HOHQMesh is an automatic quad/hex mesh generator designed to be fully automatic. From the user's point of view, he/she creates a MODEL, which consists of (optionally) an outer boundary curve and any number of inner boundary curves. The user also includes CONTROL_INPUT to direct which files are created, the file formats, and three aspects of the mesh creation process: the background grid, which is the basic mesh size desired, the smoother, and manual refinement by way of REFINEMENT_CENTERs or REFINEMENT_LINES. The mesher then uses the model curves and control parameters to automatically refine near model features to generate a mesh.

Basic 2D Meshing strategy

The basic strategy for the 2D quadrilateral mesh generation is that devised by Robert Schneiders in "Algorithms for Quadrilateral and Hexahedral Mesh Generation". It appears to be unpublished but is available online.

The basic 2D steps are:

  1. A uniform grid is laid down and a quadtree subdivision is performed until a size criterion is met. [MeshGeneratorMethods.f90/GenerateGridWithSizerAndType]
  2. The grid is made conforming by inserting templates for each possible non-conforming interface.
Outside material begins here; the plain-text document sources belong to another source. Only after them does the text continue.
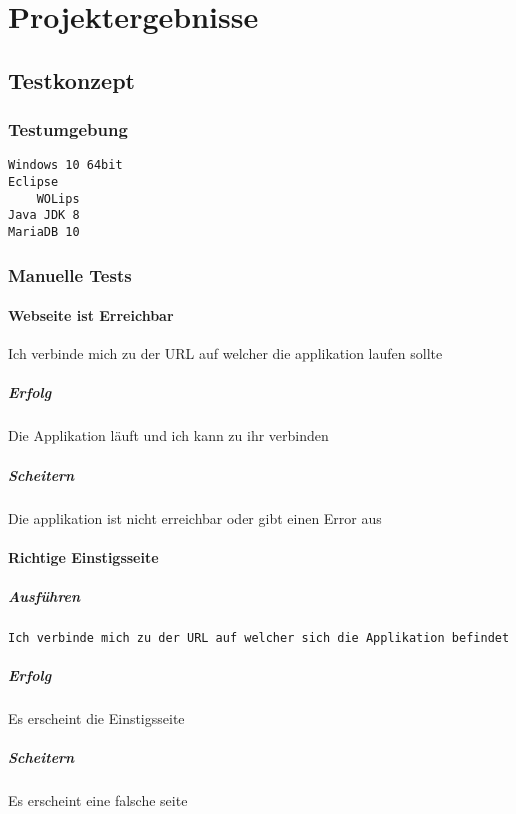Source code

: \documentclass[a4paper, 11pt]{article}
\begin{document}
\section{Projektergebnisse}

\subsection{Testkonzept}

\subsubsection{Testumgebung}

\begin{verbatim}
Windows 10 64bit
Eclipse
    WOLips
Java JDK 8
MariaDB 10
\end{verbatim}

\subsubsection{Manuelle Tests}

\paragraph{Webseite ist Erreichbar}

Ich verbinde mich zu der URL auf welcher die applikation laufen sollte

\subparagraph{Erfolg}

Die Applikation läuft und ich kann zu ihr verbinden

\subparagraph{Scheitern}

Die applikation ist nicht erreichbar oder gibt einen Error aus

\paragraph{Richtige Einstigsseite}

\subparagraph{Ausführen}

\begin{verbatim}
Ich verbinde mich zu der URL auf welcher sich die Applikation befindet
\end{verbatim}

\subparagraph{Erfolg}

Es erscheint die Einstigsseite

\subparagraph{Scheitern}

Es erscheint eine falsche seite
\end{document}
There are 15 of these, plus rotations. [Templates.f90]
  3. Elements are created from the quads [MeshGeneratorMethods.f90/GenerateNodesAndElements]
  4. Exterior elements are marked in a "cookie-cutter" procedure and then removed. [MeshGeneratorMethods.f90/MarkExteriorElements] This gives a ragged boundary, which is smoothed.
  5. Boundary edges are then normally projected onto the boundary curves [MeshGeneratorMethods.f90/LocateEdgeImagesOnBoundaries], thereby creating boundary elements. [MeshGeneratorMethods.f90/GenerateBoundaryElements]
  6. A topology cleanup is performed: High valence node elements are combined (Currently only valence 7) [MeshCleaner.f90/PerformTopologyCleanup/ReduceNodeValences] and diamond elements are collapsed. [MeshCleaner.f90/PerformTopologyCleanup/RemoveDiamondElements]. Many more topology cleanup methods have been proposed in the literature and could be added at this stage.
  7. The mesh is smoothed using a Smoother. [MeshSmoother.f90] contains the base class for a smoother. The LaplaceSmoother subclass doesn't really work yet. The workhorse is the spring-dashpot in [SpringMeshSmoother.f90].
  8. A final clean-up is performed [MeshCleaner.f90/PerformFinalMeshCleanup]. Bad elements are marked using a set of mesh quality analysis measures from the Verdict library: C. Simpson, C. D. Ernst, P. Knupp, P. P. P ́ebay, and D. C. Thompson. The Verdict Library Reference Manual. Sandia National Laboratories, April 2007.URL www.vtk.org/Wiki/images/6/6b/VerdictManual-revA.pdf. Info about them is written to the Stats file. Chevron elements are removed with a template.
  9. A final smoothing is done
  10. Plot (for quick viewing) and mesh files are written.

3D Mesh Generation

Hex elements are created by extrusion of a 2D mesh. Three extrusions are possible:

  • Simple Sweep: Sweep along a line in one of the three coordinate directions. [3DMeshController.f90/PerformSimpleMeshSweep]
  • Simple Rotation: Rotate the 2D mesh through an angle about an axis.
  • Sweep along a given curve. [SweeperClass.f90] Sweep can simply follow the curve [SweeperClass.f90/applyDefaultSweepTransform], which is fully accurate but can introduce twisting in the 3D mesh, or use a parallel transport algorithm [SweeperClass.f90/applyHansonSweepTransform] which eliminates the twist, but is only 2nd order accurate in following the sweep curve.